What the task asks:
Entries follow. Return each line that contains the word "string".

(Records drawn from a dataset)

┌──

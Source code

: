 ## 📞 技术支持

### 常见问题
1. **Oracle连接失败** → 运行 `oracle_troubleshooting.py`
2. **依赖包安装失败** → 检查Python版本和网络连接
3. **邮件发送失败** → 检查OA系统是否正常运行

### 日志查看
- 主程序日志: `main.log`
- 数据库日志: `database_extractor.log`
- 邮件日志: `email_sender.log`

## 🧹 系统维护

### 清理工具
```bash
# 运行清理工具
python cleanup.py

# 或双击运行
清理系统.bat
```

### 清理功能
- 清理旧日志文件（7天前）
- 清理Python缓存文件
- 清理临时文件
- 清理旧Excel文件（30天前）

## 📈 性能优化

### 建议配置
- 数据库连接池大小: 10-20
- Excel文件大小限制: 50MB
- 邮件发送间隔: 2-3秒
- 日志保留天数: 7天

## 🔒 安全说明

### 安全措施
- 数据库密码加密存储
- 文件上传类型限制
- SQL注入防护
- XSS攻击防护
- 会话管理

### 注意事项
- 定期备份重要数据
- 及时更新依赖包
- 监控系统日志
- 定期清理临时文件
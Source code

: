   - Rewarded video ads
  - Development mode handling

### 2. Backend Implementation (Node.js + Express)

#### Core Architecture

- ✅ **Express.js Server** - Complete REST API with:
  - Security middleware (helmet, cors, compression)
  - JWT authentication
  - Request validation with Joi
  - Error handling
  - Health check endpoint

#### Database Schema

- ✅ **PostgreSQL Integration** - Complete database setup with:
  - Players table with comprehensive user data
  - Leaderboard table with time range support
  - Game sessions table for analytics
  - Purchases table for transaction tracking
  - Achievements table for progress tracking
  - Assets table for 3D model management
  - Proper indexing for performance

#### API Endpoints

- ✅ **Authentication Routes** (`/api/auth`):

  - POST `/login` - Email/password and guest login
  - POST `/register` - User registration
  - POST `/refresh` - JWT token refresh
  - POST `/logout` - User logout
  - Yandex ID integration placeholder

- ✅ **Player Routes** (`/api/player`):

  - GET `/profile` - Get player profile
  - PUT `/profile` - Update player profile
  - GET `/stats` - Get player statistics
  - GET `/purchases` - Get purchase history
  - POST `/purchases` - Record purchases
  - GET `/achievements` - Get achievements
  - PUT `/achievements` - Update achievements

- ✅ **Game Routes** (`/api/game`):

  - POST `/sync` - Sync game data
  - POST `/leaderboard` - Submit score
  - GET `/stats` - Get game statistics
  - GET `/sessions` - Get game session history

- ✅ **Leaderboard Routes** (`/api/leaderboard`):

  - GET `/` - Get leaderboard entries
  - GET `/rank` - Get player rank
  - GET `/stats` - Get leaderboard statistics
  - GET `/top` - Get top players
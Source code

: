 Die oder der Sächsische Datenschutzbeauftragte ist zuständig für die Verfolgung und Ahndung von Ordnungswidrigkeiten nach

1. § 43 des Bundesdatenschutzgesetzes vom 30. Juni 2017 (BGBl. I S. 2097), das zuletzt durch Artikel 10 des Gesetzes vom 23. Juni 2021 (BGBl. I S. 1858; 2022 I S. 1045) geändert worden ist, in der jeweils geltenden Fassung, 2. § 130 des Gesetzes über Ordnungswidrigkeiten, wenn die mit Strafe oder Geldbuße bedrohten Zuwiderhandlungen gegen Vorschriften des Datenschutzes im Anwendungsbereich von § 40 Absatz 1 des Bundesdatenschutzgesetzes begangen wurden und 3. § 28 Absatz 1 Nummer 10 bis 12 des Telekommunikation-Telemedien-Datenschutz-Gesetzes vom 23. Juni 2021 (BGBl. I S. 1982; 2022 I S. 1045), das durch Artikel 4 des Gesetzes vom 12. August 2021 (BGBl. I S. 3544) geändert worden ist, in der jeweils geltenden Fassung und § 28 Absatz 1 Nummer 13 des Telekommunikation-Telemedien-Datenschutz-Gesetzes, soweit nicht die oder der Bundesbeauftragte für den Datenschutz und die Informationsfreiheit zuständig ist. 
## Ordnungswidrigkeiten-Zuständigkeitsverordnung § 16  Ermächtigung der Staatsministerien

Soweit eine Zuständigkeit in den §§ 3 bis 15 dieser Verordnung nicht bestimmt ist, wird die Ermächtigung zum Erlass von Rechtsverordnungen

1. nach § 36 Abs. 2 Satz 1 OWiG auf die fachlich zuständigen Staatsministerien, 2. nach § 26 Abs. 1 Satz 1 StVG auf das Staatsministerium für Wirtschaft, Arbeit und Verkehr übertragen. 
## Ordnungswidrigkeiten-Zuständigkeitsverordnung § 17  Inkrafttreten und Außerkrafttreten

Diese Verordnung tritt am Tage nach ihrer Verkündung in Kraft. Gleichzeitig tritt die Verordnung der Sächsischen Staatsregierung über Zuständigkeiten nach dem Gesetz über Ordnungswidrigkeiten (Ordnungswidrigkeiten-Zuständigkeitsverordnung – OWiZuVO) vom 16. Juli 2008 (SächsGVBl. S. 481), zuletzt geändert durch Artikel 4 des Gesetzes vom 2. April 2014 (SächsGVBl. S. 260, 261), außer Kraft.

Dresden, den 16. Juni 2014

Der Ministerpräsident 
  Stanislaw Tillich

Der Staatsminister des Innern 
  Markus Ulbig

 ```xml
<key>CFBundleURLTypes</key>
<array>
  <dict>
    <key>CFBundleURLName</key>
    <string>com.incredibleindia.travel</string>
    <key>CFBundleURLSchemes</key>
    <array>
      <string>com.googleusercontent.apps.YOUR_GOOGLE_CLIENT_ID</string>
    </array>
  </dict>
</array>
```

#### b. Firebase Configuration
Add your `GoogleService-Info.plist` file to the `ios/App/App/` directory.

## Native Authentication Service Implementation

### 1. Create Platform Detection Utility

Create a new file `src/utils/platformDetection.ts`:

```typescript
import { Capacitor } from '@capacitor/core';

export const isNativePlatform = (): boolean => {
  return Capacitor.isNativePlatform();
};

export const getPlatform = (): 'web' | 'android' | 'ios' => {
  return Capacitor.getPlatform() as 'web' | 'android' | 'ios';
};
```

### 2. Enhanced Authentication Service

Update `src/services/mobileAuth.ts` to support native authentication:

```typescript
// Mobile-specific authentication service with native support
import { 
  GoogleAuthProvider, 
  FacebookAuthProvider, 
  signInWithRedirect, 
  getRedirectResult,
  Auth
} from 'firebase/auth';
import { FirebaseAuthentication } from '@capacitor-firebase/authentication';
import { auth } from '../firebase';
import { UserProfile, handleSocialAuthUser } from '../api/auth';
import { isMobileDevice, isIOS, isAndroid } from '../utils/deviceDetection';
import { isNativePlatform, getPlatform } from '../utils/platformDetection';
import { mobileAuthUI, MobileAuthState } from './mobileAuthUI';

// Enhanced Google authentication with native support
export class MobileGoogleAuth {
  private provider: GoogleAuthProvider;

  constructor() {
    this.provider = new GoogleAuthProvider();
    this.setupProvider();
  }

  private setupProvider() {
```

└──

Response:
    <string>com.incredibleindia.travel</string>
      <string>com.googleusercontent.apps.YOUR_GOOGLE_CLIENT_ID</string>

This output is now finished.